Dataset entries:
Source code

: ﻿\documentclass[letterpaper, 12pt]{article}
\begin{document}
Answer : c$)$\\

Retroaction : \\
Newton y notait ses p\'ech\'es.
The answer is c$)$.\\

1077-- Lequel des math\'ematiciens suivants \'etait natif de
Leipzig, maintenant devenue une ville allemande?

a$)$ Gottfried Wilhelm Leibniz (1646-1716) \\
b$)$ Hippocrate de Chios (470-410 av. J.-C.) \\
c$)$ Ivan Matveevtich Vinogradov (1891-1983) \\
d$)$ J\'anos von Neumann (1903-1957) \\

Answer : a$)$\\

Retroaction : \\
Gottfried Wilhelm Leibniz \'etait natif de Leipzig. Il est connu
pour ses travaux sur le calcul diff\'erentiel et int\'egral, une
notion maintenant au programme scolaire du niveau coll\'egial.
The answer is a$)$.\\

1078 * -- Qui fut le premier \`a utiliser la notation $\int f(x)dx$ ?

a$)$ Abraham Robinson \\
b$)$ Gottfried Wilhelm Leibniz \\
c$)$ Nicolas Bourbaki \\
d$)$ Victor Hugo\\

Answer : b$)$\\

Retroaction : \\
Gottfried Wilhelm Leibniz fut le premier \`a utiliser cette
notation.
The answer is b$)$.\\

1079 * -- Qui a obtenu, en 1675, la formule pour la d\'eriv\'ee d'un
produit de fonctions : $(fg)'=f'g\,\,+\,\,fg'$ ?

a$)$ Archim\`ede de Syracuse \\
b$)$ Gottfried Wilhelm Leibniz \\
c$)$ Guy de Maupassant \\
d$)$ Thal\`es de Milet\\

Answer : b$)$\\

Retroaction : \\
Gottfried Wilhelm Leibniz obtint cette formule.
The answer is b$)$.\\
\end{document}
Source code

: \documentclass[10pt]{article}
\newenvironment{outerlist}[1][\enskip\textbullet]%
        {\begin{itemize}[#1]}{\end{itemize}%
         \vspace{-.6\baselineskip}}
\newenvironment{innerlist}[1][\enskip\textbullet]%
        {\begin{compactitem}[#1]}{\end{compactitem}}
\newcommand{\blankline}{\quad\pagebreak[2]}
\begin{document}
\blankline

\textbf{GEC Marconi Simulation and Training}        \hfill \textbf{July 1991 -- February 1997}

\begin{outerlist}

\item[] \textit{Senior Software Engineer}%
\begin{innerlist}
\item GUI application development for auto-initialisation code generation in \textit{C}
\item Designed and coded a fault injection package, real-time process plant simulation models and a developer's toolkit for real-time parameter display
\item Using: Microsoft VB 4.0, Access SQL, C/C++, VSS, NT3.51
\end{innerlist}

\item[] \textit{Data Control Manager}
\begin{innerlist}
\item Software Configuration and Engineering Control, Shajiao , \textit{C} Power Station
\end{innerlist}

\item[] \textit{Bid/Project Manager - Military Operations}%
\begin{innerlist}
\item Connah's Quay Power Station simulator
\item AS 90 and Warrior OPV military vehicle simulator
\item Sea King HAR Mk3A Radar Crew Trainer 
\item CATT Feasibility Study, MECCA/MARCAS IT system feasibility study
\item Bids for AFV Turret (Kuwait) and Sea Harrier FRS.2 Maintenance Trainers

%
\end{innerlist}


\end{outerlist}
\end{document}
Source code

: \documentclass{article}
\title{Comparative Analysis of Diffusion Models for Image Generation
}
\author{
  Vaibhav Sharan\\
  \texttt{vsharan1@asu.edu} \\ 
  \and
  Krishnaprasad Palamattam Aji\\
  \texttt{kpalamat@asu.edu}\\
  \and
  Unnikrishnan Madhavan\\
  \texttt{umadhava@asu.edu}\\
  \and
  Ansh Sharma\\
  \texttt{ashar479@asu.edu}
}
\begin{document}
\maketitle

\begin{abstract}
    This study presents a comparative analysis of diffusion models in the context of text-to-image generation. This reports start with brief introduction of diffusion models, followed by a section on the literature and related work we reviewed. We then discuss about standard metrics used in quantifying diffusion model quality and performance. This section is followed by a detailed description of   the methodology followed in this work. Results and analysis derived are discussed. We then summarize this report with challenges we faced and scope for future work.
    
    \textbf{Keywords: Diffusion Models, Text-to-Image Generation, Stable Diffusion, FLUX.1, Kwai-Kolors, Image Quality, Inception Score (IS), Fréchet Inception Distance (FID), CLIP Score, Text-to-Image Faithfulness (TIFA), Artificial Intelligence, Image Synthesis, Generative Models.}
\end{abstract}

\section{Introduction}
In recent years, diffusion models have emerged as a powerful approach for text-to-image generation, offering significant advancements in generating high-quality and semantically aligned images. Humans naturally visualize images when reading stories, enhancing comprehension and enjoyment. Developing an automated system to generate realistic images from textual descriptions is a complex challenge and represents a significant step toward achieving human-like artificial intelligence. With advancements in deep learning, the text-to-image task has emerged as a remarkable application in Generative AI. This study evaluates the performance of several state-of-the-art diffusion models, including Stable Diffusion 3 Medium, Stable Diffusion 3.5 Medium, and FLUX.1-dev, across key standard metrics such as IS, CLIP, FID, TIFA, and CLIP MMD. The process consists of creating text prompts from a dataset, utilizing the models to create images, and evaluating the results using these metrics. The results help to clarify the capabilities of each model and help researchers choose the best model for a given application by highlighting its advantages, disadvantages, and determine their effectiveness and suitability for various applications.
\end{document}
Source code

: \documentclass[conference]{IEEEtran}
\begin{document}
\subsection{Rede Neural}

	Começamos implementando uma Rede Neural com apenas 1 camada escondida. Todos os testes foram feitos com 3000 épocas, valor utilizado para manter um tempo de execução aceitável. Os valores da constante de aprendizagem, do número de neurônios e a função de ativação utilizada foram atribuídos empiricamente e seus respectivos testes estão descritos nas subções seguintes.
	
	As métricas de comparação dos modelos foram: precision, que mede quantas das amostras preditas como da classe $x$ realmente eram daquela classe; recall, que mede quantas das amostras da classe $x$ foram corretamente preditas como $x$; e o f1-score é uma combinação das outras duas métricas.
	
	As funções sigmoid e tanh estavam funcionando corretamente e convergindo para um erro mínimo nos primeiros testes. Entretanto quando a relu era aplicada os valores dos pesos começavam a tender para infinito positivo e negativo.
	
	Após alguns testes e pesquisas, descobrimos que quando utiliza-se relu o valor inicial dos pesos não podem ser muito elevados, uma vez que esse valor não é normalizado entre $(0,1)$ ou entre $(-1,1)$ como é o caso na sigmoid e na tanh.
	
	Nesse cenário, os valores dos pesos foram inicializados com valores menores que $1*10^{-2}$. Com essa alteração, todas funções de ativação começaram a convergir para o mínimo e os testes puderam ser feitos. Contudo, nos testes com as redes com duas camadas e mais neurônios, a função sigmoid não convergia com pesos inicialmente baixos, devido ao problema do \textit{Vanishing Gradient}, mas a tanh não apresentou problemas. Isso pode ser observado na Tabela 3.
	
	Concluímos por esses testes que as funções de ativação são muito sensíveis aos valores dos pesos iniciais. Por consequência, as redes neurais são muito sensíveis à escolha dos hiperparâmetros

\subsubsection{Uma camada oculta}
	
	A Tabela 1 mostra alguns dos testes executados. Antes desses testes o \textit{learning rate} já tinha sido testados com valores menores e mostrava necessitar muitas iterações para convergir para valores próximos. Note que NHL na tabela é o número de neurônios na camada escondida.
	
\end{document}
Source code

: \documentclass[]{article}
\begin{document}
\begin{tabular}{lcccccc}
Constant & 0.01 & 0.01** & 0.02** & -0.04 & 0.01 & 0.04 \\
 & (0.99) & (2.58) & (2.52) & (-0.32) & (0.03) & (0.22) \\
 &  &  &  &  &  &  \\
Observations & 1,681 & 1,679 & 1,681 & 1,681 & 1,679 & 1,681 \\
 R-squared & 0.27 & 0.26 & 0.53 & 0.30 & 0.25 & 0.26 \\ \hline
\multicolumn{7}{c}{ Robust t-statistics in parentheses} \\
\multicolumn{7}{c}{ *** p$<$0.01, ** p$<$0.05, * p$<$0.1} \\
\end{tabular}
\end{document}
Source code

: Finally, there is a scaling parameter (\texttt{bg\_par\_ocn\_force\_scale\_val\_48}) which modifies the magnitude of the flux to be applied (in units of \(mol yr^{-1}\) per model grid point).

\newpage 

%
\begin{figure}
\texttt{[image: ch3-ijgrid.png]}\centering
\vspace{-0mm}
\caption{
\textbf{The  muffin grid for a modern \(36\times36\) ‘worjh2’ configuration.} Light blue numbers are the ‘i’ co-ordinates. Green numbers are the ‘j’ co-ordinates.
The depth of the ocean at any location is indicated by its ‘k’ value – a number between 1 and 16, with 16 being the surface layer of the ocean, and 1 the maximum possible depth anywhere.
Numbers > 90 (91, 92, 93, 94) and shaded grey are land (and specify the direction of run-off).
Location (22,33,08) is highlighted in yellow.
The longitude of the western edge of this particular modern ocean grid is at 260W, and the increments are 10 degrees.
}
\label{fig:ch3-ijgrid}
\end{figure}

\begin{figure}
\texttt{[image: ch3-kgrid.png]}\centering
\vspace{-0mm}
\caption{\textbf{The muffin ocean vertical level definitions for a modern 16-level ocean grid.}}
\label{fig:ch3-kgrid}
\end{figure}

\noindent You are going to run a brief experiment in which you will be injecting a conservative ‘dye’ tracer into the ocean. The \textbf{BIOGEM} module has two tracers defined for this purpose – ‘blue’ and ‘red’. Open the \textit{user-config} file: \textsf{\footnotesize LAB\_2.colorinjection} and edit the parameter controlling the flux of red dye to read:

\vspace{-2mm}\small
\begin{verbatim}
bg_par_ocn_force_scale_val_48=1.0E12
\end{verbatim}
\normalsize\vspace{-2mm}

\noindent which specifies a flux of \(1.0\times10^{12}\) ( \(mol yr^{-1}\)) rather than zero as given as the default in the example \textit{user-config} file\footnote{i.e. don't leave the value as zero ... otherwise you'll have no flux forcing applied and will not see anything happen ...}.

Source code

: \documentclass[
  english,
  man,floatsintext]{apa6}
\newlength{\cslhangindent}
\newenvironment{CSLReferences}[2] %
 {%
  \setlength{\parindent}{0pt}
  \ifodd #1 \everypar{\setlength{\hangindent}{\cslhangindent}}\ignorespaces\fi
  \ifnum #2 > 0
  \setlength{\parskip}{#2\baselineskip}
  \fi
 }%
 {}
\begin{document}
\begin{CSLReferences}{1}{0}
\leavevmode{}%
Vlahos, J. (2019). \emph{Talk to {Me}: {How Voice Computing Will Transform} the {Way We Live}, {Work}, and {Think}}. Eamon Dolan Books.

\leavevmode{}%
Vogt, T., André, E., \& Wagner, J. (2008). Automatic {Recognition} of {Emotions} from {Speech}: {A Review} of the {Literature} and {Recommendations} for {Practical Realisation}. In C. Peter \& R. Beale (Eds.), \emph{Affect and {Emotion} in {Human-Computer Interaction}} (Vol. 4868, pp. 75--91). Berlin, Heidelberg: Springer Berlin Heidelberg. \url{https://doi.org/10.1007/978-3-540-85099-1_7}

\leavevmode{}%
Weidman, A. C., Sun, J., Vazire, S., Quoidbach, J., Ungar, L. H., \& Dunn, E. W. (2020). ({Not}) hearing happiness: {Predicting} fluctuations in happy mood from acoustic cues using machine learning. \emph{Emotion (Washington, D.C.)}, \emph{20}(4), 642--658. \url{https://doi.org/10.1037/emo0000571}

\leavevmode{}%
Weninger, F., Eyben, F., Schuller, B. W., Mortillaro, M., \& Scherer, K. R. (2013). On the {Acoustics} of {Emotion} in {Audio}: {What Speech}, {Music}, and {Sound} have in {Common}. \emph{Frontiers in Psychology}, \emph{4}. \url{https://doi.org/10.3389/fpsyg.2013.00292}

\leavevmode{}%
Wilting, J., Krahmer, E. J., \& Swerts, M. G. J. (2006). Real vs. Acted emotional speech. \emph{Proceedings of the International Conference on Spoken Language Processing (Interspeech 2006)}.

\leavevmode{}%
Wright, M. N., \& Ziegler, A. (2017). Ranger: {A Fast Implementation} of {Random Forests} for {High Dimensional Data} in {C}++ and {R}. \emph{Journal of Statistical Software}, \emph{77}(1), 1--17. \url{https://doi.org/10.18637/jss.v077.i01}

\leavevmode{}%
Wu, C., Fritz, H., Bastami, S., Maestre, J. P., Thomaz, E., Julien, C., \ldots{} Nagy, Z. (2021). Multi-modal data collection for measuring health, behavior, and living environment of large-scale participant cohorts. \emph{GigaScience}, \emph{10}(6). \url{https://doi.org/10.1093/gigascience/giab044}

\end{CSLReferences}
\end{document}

- **To do**:
The first line of the entries, the line with "Leipzig, maintenant devenue", and every line between them should be retyped exactly, and nothing else.

- **Output for this task**:
Source code

: ﻿\documentclass[letterpaper, 12pt]{article}
\begin{document}
Answer : c$)$\\

Retroaction : \\
Newton y notait ses p\'ech\'es.
The answer is c$)$.\\

1077-- Lequel des math\'ematiciens suivants \'etait natif de
Leipzig, maintenant devenue une ville allemande?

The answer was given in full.